>>

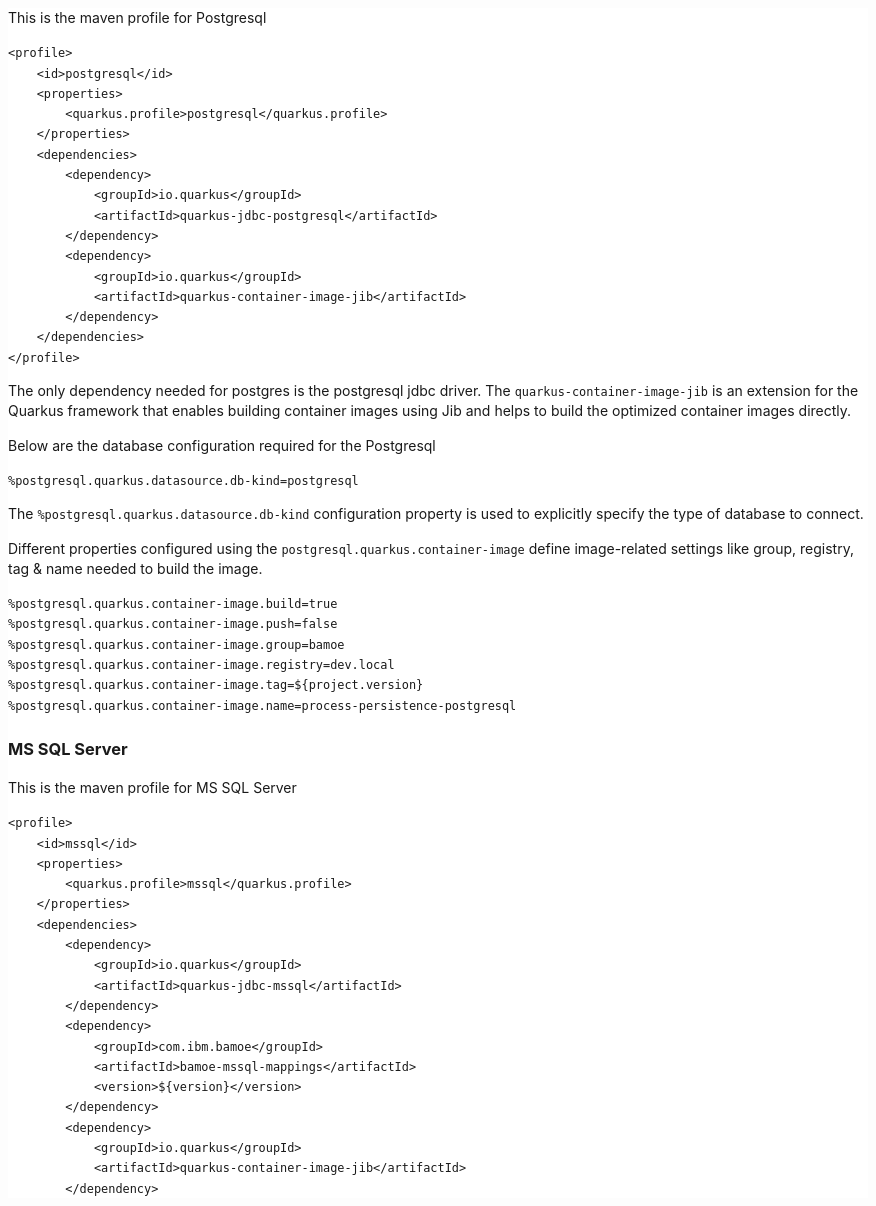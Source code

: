 This is the maven profile for Postgresql
```
<profile>
    <id>postgresql</id>
    <properties>
        <quarkus.profile>postgresql</quarkus.profile>
    </properties>
    <dependencies>
        <dependency>
            <groupId>io.quarkus</groupId>
            <artifactId>quarkus-jdbc-postgresql</artifactId>
        </dependency>
        <dependency>
            <groupId>io.quarkus</groupId>
            <artifactId>quarkus-container-image-jib</artifactId>
        </dependency>
    </dependencies>
</profile>
```
The only dependency needed for postgres is the postgresql jdbc driver.
The `quarkus-container-image-jib` is an extension for the Quarkus framework that enables
building container images using Jib and helps to build the optimized container images directly.

Below are the database configuration required for the Postgresql
```
%postgresql.quarkus.datasource.db-kind=postgresql
```
The `%postgresql.quarkus.datasource.db-kind` configuration property is used to explicitly specify the type of database to connect.

Different properties configured using the `postgresql.quarkus.container-image` define image-related settings like
group, registry, tag & name needed to build the image.

```
%postgresql.quarkus.container-image.build=true
%postgresql.quarkus.container-image.push=false
%postgresql.quarkus.container-image.group=bamoe
%postgresql.quarkus.container-image.registry=dev.local
%postgresql.quarkus.container-image.tag=${project.version}
%postgresql.quarkus.container-image.name=process-persistence-postgresql
```

### MS SQL Server

This is the maven profile for MS SQL Server
```
<profile>
    <id>mssql</id>
    <properties>
        <quarkus.profile>mssql</quarkus.profile>
    </properties>
    <dependencies>
        <dependency>
            <groupId>io.quarkus</groupId>
            <artifactId>quarkus-jdbc-mssql</artifactId>
        </dependency>
        <dependency>
            <groupId>com.ibm.bamoe</groupId>
            <artifactId>bamoe-mssql-mappings</artifactId>
            <version>${version}</version>
        </dependency>
        <dependency>
            <groupId>io.quarkus</groupId>
            <artifactId>quarkus-container-image-jib</artifactId>
        </dependency>
```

<<

» **To do**: Within the records above, count each line holding "Server". Write down only the number.

» **Result of this exercise**: 2